Mutual TLS (mTLS) addresses this security challenge by protecting communication between microservices in a service mesh. mTLS provides client and server-side security for service-to-service communications. It enables organizations to enhance network security with reduced operational burden.
Why do you need mTLS?
While TLS is being used to secure traffic between clients and servers on the internet, it does so by using unidirectional authentication — the server presents a digital certificate to prove its identity to a client. This is the classic scenario of a user accessing a web-based service or a website.
Mutual TLS extends the client-server TLS model to include authentication of both communicating parties. mTLS uses x.509 certificates to identify and authenticate each microservice. Each certificate contains a public encryption key, and an identity - it is signed by a trusted certificate authority (CA). In mTLS, each microservice in a service mesh verifies the other’s certificate and uses the public keys to create encryption keys unique to each conversation.
As zero trust security is becoming the cornerstone of corporate cybersecurity strategies and privacy compliance requirements are increasing, mTLS provides a secure way to ensure that each individual microservice communication is authenticated, authorized, and encrypted.
Zero Trust with cert-manager, Istio and Kubernetes
Authentication uniquely identifies each microservice and ensures that a rogue microservice cannot access your sensitive data. Authorization determines which microservices can communicate with each other. And encryption not only prevents third parties from intercepting and viewing your data in transit, but also defends against man-in-the-middle attacks.
How service mesh and mTLS work together
Service mesh control planes like Istio provide secure service-to-service communication, without the need for any application code changes. From an mTLS perspective, all service mesh control planes must offer a certificate authority to handle certificate signing and management, and a configuration API server to distribute authentication and authorization policies as well as secure naming information to the proxies.

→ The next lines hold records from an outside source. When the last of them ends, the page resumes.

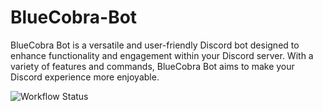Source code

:
# BlueCobra-Bot

BlueCobra Bot is a versatile and user-friendly Discord bot designed to enhance functionality and engagement within your Discord server. With a variety of features and commands, BlueCobra Bot aims to make your Discord experience more enjoyable.

![Workflow Status](https://github.com/yazanhwedi/BlueCobrabot/actions/workflows/.github/workflows/main.yml/badge.svg)
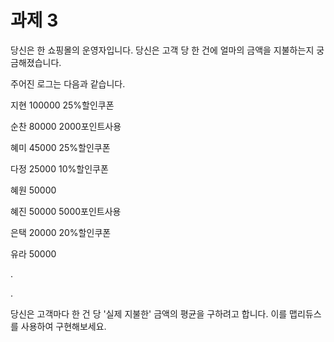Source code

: # 과제 3

당신은 한 쇼핑몰의 운영자입니다. 당신은 고객 당 한 건에 얼마의 금액을 지불하는지 궁금해졌습니다.

주어진 로그는 다음과 같습니다.


지현 100000 25%할인쿠폰

순찬 80000 2000포인트사용

혜미 45000 25%할인쿠폰

다정 25000 10%할인쿠폰

혜원 50000

혜진 50000 5000포인트사용

은택 20000 20%할인쿠폰

유라 50000

.

.


당신은 고객마다 한 건 당 '실제 지불한' 금액의 평균을 구하려고 합니다. 이를 맵리듀스를 사용하여 구현해보세요.
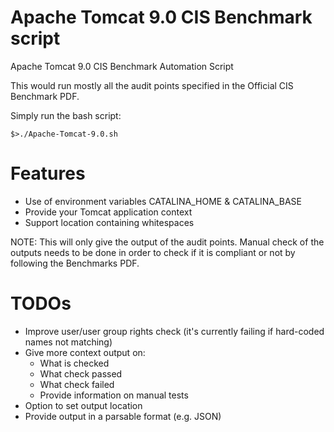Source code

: # Apache Tomcat 9.0 CIS Benchmark script

Apache Tomcat 9.0 CIS Benchmark Automation Script

This would run mostly all the audit points specified in the Official CIS Benchmark PDF.

Simply run the bash script:

    $>./Apache-Tomcat-9.0.sh

# Features

- Use of environment variables CATALINA_HOME & CATALINA_BASE
- Provide your Tomcat application context
- Support location containing whitespaces

NOTE: This will only give the output of the audit points. Manual check of the outputs needs to be done in order to check if it is compliant or not by following the Benchmarks PDF.

# TODOs

- Improve user/user group rights check (it's currently failing if hard-coded names not matching)
- Give more context output on:
  - What is checked
  - What check passed
  - What check failed
  - Provide information on manual tests
- Option to set output location
- Provide output in a parsable format (e.g. JSON)
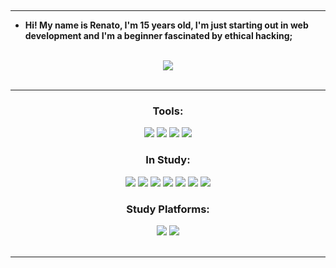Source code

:<br><hr>
- **Hi! My name is Renato, I'm 15 years old, I'm just starting out in web development and I'm a beginner fascinated by ethical hacking;**
<br>
<div align="center">
  <img src="https://github-readme-stats.vercel.app/api/top-langs/?username=renatinnsx&layout=compact&theme=dark&border_color=000000"/>
</div>
<br><hr>
<div style="display: inline_block" align="center">
  <h3>Tools:</h3>
    <img src="https://img.shields.io/badge/Visual_Studio_Code-000000?style=for-the-badge&logo=Visual%20Studio%20Code&logoColor=0080FF"/>
    <img src="https://img.shields.io/badge/Notion-000000?style=for-the-badge&logo=notion&logoColor=white"/>
    <img src="https://img.shields.io/badge/Github-000000?style=for-the-badge&logo=github&logoColor=white"/>
    <img src="https://img.shields.io/badge/Windows-000000?style=for-the-badge&logo=Windows%2011&logoColor=00B9FF"/>
  <h3>In Study:</h3>
    <img src="https://img.shields.io/badge/Python-000000?style=for-the-badge&logo=Python"/>
    <img src="https://img.shields.io/badge/HTML-000000?style=for-the-badge&logo=HTML5&logoColor=E45126"/>
    <img src="https://img.shields.io/badge/CSS-000000?style=for-the-badge&logo=CSS3&logoColor=0C73B8"/>
    <img src="https://img.shields.io/badge/JavaScript-000000?style=for-the-badge&logo=JavaScript"/>
    <img src="https://img.shields.io/badge/Git-000000?style=for-the-badge&logo=git&logoColor=F54D27"/>
    <img src="https://img.shields.io/badge/Arch%20Linux-000000?style=for-the-badge&logo=Arch%20Linux"/>
    <img src="https://img.shields.io/badge/Kali%20Linux-000000?style=for-the-badge&logo=Kali%20Linux&logoColor=white&logoSize=auto"/>
  <h3>Study Platforms:</h3>
    <img src="https://img.shields.io/badge/Duolingo-000000?style=for-the-badge&logo=Duolingo&logoColor=58CC02"/>
    <img src="https://img.shields.io/badge/Udemy-000000?style=for-the-badge&logo=Udemy&logoColor=A435F0"/>
</div>
<br><hr>
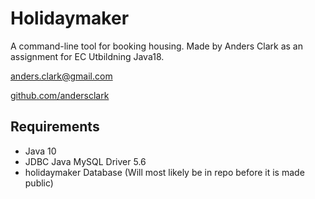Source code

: # Holidaymaker
A command-line tool for booking housing.
Made by Anders Clark as an assignment for EC Utbildning Java18.

[anders.clark@gmail.com]()

[github.com/andersclark]()

## Requirements
* Java 10
* JDBC Java MySQL Driver 5.6
* holidaymaker Database (Will most likely be in repo before it is made public)
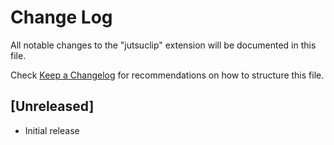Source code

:# Change Log

All notable changes to the "jutsuclip" extension will be documented in this file.

Check [Keep a Changelog](http://keepachangelog.com/) for recommendations on how to structure this file.

## [Unreleased]

- Initial release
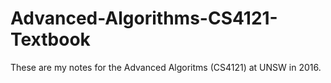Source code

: # Advanced-Algorithms-CS4121-Textbook

These are my notes for the Advanced Algoritms (CS4121) at UNSW in 2016.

Embedding mTLS into a service mesh control plane provides further functional benefits, such as:
- Automatically encrypt and decrypt requests and responses to remove the burden from your application developers
- Improve performance by prioritizing the reuse of existing connections, reducing the need for the computationally expensive creation of new ones
- Understand and enforce how services are communicating, and prove it cryptographically
mTLS and sidecars
Certificate management and policy enforcement should not be allocated to the application microservice container. This is where sidecar patterns come in handy.
Sidecars were named after the sidecar attached to a motorcycle. In the pattern, the sidecar is attached to a parent application and provides supporting features for the application. The sidecar also shares the same lifecycle as the parent application, as it is created and retired alongside the parent.